_DESCRIPTION OF THE TASK:_ Each line of the data below from the one holding "Regression? - Purpose" to the one holding "on advertising spend.", inclusive, is to be reproduced exactly; no other line belongs in the answer.

_MATERIAL FOR THIS EXERCISE:_
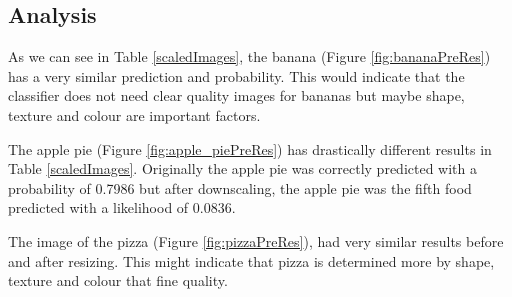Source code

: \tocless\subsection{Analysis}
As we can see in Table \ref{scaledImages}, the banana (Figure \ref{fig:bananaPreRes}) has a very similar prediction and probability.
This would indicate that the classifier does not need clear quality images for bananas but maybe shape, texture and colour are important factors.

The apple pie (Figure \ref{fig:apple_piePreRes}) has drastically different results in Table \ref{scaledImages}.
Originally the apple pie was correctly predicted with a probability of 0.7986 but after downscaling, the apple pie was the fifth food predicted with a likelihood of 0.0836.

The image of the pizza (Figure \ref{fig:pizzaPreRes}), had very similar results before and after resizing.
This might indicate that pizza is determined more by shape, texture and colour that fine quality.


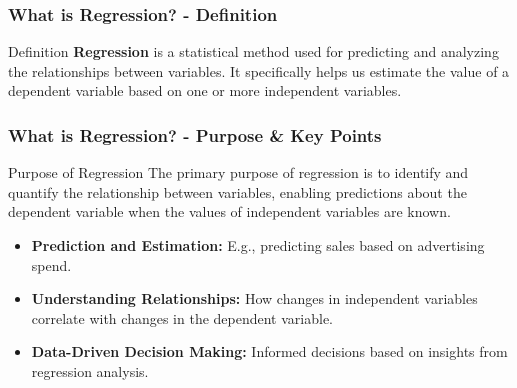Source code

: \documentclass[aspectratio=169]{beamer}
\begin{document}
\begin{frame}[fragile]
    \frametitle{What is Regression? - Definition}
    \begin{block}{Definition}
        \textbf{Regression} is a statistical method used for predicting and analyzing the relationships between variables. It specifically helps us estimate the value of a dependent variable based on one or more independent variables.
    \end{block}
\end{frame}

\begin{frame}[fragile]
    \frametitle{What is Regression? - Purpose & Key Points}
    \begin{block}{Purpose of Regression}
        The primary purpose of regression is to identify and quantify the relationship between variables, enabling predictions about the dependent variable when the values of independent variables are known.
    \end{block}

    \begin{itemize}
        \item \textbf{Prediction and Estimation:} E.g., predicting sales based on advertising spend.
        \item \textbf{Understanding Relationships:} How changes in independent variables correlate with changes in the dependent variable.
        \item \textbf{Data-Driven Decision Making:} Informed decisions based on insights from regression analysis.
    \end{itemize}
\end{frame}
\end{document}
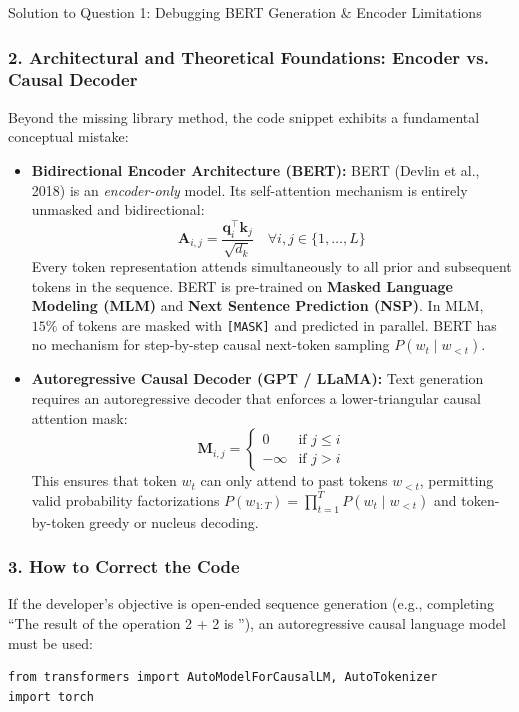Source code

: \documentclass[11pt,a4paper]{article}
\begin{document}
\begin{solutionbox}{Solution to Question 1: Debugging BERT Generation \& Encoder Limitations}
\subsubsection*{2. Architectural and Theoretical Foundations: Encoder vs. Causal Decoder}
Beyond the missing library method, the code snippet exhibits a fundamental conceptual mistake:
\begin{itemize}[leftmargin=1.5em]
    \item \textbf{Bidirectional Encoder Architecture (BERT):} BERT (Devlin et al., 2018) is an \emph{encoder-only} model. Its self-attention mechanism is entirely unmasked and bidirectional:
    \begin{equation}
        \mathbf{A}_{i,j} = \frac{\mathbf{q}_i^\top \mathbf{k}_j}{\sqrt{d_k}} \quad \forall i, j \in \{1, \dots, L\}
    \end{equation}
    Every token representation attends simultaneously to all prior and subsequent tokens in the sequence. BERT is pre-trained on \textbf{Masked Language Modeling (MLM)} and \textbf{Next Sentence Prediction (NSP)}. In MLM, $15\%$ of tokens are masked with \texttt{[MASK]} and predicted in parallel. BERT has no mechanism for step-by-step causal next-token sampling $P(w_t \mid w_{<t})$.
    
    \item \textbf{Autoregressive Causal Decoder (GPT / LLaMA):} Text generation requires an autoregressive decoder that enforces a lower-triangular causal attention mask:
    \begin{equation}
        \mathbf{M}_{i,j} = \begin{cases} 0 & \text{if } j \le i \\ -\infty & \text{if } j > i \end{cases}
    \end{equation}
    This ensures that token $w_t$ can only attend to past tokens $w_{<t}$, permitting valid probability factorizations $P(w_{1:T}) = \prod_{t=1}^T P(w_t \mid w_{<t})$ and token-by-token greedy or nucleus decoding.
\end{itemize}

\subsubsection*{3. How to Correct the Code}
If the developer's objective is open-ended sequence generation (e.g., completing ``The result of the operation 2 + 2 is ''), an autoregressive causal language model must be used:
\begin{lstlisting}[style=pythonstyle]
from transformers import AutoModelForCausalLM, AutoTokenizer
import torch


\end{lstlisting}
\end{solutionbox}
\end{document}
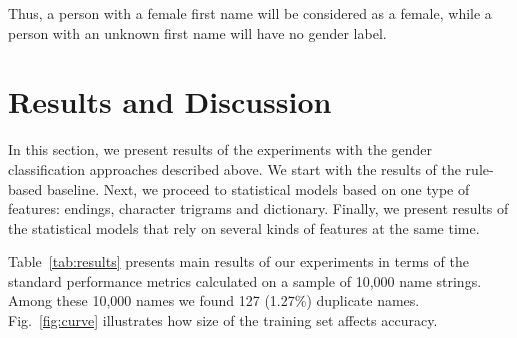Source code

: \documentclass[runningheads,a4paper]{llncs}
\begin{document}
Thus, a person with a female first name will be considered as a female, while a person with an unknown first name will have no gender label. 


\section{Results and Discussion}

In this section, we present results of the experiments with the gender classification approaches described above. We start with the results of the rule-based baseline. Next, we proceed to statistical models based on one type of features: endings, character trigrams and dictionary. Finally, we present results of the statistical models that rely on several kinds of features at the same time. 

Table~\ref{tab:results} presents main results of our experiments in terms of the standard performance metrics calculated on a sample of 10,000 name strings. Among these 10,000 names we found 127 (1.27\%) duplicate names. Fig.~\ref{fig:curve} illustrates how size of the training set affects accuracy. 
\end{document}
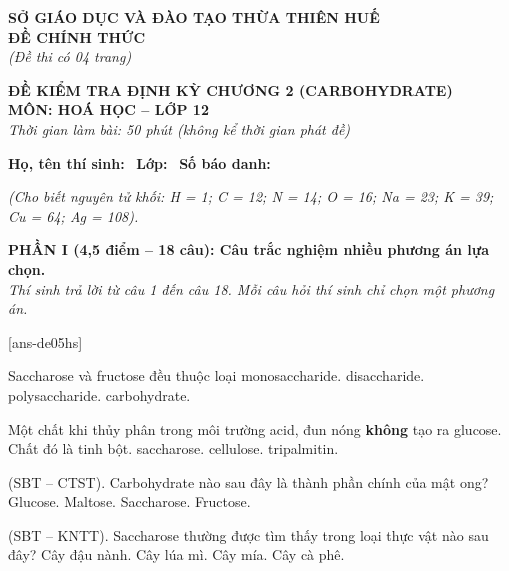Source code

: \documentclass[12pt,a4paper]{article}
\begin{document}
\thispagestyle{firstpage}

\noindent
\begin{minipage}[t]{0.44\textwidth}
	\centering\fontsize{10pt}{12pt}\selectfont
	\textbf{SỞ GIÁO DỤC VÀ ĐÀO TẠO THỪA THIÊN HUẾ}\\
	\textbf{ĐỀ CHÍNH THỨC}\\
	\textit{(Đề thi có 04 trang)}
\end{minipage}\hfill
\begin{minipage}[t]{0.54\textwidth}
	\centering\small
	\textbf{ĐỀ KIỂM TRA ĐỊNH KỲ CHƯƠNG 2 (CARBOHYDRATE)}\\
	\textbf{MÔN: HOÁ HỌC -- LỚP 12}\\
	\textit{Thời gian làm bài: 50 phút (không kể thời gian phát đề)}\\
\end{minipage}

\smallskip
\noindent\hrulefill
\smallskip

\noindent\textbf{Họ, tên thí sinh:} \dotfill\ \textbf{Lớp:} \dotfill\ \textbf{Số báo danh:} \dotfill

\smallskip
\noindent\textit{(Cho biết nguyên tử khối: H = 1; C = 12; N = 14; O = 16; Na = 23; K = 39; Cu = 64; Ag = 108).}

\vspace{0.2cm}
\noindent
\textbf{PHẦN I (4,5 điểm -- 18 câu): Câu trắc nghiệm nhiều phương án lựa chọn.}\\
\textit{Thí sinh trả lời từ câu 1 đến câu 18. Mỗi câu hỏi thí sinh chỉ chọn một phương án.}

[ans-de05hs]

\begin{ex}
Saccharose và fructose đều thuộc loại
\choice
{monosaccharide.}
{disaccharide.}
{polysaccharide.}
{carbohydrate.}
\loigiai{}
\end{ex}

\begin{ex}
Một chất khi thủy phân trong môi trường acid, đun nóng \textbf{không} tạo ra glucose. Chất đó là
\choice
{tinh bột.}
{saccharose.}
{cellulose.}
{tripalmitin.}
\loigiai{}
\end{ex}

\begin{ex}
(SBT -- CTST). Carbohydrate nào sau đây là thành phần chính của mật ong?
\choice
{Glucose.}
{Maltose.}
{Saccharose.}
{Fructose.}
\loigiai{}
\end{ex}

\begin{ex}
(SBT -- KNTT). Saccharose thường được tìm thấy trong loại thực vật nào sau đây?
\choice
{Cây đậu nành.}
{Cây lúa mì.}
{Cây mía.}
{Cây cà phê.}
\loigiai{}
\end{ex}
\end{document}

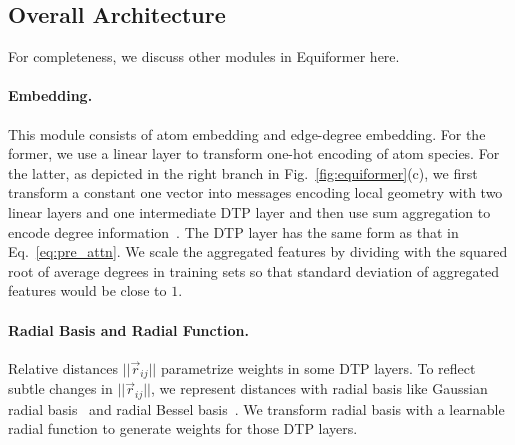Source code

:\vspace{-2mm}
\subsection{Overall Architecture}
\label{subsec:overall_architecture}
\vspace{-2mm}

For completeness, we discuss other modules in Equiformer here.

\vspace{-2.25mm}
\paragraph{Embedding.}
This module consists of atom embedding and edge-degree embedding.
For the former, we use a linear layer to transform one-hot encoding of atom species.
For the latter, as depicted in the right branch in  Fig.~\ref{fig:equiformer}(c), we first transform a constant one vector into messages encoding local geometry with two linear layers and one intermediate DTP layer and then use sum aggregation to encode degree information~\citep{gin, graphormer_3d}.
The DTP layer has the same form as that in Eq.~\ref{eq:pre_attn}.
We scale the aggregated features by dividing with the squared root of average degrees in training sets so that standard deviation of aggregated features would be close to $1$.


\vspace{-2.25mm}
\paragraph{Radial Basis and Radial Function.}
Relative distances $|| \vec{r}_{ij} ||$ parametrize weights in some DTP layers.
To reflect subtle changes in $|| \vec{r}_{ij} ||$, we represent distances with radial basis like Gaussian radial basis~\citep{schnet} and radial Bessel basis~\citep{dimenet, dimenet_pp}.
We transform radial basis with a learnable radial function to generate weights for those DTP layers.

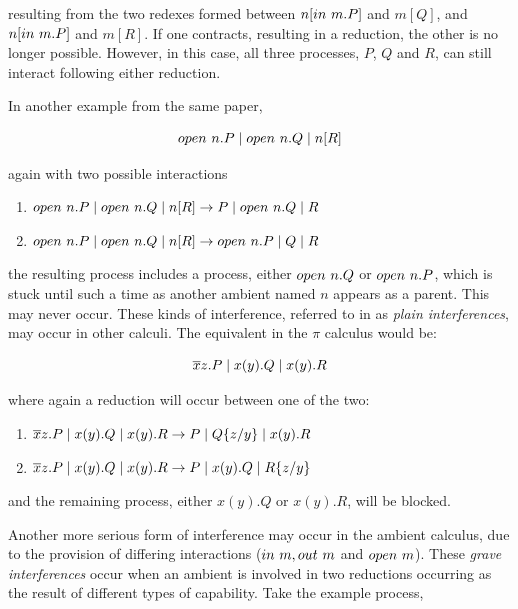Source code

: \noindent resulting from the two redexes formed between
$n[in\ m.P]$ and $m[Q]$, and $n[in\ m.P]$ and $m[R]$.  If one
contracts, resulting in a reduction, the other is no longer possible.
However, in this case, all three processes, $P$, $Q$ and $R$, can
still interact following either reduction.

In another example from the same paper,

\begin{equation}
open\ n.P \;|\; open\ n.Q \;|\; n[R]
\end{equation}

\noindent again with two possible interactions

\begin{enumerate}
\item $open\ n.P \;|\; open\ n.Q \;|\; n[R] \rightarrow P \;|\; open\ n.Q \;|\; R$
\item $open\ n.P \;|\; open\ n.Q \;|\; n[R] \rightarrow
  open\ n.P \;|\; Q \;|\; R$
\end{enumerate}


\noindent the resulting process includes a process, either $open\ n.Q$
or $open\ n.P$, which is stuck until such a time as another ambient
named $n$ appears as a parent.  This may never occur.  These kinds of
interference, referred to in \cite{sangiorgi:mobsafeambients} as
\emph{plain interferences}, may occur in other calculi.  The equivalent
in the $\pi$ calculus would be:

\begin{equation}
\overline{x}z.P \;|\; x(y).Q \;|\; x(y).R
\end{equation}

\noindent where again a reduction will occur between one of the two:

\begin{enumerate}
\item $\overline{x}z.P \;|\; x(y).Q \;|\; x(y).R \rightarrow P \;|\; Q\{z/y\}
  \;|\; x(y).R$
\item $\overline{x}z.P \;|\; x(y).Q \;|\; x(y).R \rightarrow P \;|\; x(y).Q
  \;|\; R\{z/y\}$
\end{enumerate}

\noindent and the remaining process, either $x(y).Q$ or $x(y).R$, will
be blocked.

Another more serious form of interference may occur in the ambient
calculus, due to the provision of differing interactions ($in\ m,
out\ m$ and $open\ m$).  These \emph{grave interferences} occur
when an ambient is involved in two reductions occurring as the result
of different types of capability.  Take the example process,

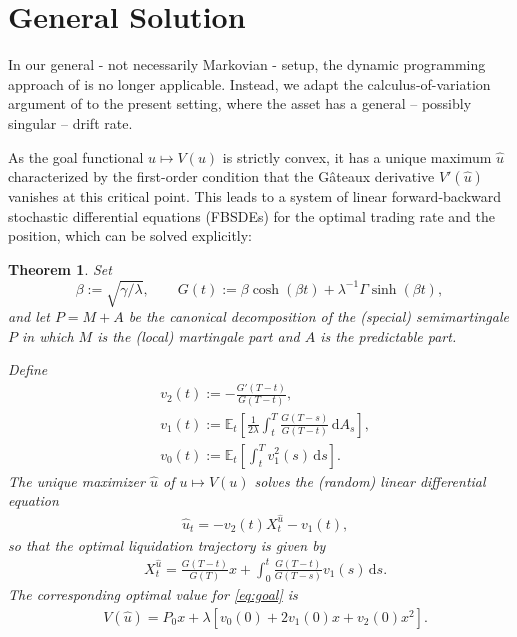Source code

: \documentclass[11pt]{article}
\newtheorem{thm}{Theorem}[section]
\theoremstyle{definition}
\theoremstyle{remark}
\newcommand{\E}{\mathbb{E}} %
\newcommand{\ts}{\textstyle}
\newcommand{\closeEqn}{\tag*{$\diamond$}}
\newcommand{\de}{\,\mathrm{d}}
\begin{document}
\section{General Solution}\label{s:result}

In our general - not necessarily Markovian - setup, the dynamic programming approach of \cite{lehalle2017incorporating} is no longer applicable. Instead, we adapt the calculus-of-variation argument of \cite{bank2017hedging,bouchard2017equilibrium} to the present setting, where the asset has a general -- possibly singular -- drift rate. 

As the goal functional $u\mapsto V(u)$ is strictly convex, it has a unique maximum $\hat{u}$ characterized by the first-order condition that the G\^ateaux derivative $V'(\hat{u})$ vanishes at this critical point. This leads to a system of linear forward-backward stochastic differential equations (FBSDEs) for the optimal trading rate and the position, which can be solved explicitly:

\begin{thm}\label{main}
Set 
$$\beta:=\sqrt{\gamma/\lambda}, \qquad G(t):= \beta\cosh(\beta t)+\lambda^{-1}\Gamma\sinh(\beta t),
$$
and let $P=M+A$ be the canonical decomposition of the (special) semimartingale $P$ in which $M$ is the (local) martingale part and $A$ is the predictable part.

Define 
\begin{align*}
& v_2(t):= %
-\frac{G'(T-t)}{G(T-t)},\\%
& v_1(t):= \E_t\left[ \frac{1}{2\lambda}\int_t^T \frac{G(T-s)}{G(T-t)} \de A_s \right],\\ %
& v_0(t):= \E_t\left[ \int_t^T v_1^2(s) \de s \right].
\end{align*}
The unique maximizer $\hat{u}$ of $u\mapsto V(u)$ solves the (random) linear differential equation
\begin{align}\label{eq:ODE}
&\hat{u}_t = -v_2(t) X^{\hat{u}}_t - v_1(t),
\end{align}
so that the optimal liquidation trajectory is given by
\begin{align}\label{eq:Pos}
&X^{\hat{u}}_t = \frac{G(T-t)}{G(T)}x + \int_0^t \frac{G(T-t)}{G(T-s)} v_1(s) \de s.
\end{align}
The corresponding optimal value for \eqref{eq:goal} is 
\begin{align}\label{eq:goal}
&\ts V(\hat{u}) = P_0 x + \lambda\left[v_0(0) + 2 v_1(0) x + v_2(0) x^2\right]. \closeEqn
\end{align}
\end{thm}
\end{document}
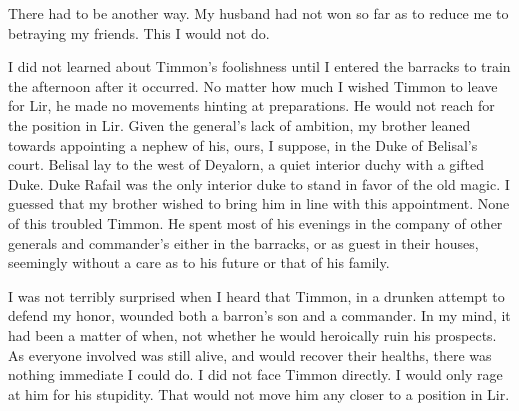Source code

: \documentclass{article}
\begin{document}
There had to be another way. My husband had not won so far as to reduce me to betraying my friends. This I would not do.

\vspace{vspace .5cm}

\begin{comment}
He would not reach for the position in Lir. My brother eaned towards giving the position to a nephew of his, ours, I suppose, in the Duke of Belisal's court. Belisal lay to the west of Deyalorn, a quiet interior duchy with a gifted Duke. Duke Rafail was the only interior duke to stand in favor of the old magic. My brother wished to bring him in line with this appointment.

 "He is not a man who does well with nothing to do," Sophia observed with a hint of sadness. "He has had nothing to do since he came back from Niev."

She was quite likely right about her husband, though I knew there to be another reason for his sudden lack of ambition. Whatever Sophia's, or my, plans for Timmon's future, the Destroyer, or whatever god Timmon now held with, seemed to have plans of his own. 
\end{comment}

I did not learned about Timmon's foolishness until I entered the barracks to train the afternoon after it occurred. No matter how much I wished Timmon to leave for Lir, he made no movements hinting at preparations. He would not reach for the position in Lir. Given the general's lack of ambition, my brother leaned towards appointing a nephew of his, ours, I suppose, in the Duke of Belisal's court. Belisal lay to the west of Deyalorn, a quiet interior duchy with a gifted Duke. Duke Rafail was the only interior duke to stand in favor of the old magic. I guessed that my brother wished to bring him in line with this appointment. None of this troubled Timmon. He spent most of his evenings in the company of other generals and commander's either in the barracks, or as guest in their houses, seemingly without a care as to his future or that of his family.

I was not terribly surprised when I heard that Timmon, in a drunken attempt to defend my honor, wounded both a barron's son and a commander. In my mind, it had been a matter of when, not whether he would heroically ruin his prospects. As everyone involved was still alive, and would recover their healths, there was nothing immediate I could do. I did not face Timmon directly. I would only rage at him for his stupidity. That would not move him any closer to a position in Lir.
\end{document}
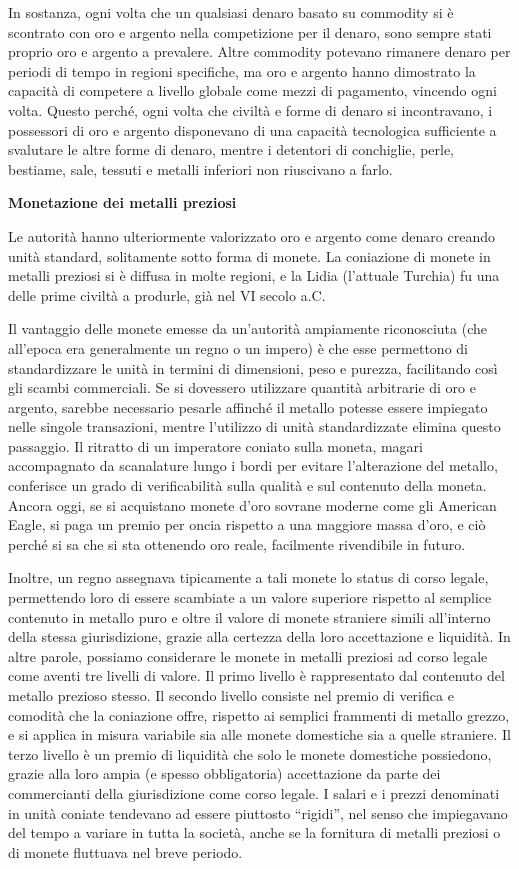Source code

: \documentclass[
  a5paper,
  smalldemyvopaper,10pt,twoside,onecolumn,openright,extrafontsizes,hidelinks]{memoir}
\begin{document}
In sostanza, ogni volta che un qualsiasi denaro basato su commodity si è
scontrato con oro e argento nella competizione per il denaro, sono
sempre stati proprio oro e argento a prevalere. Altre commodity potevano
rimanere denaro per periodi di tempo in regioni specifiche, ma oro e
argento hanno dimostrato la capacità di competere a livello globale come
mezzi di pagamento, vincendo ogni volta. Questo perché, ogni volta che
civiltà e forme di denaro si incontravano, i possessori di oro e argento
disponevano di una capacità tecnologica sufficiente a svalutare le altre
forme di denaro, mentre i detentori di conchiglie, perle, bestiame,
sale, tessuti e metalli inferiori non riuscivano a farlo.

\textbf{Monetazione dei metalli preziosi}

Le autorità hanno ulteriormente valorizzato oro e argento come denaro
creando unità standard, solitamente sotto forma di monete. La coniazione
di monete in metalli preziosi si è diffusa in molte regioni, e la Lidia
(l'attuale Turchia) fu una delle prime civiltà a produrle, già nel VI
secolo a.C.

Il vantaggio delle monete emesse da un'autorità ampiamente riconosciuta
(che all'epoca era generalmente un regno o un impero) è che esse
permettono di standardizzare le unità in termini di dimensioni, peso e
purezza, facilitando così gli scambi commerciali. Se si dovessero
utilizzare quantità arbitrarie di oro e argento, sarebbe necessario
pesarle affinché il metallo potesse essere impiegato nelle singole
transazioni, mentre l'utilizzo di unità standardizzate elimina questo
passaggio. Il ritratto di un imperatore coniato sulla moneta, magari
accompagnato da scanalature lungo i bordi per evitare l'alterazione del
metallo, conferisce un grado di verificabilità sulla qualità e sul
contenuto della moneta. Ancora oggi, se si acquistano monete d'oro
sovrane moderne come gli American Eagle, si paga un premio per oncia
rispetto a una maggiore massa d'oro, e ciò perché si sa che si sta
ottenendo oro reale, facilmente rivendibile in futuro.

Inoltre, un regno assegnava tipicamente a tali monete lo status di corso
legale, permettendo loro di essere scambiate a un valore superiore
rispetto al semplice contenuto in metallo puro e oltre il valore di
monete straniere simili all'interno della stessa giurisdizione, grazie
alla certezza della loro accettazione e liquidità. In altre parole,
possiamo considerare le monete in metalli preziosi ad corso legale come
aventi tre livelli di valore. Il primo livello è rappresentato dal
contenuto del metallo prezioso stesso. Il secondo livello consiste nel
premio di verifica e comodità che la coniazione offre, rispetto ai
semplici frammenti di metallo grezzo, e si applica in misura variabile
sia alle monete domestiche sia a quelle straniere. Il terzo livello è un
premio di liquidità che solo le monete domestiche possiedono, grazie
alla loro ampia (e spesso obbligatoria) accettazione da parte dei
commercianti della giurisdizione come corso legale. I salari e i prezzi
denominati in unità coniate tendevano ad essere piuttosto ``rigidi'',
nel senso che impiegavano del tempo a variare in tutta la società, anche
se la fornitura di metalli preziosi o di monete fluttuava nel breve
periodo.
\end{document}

_TASK SOLUTION:_
    \frametitle{What is Regression? - Purpose & Key Points}
    \begin{block}{Purpose of Regression}
        The primary purpose of regression is to identify and quantify the relationship between variables, enabling predictions about the dependent variable when the values of independent variables are known.
    \end{block}

    \begin{itemize}
        \item \textbf{Prediction and Estimation:} E.g., predicting sales based on advertising spend.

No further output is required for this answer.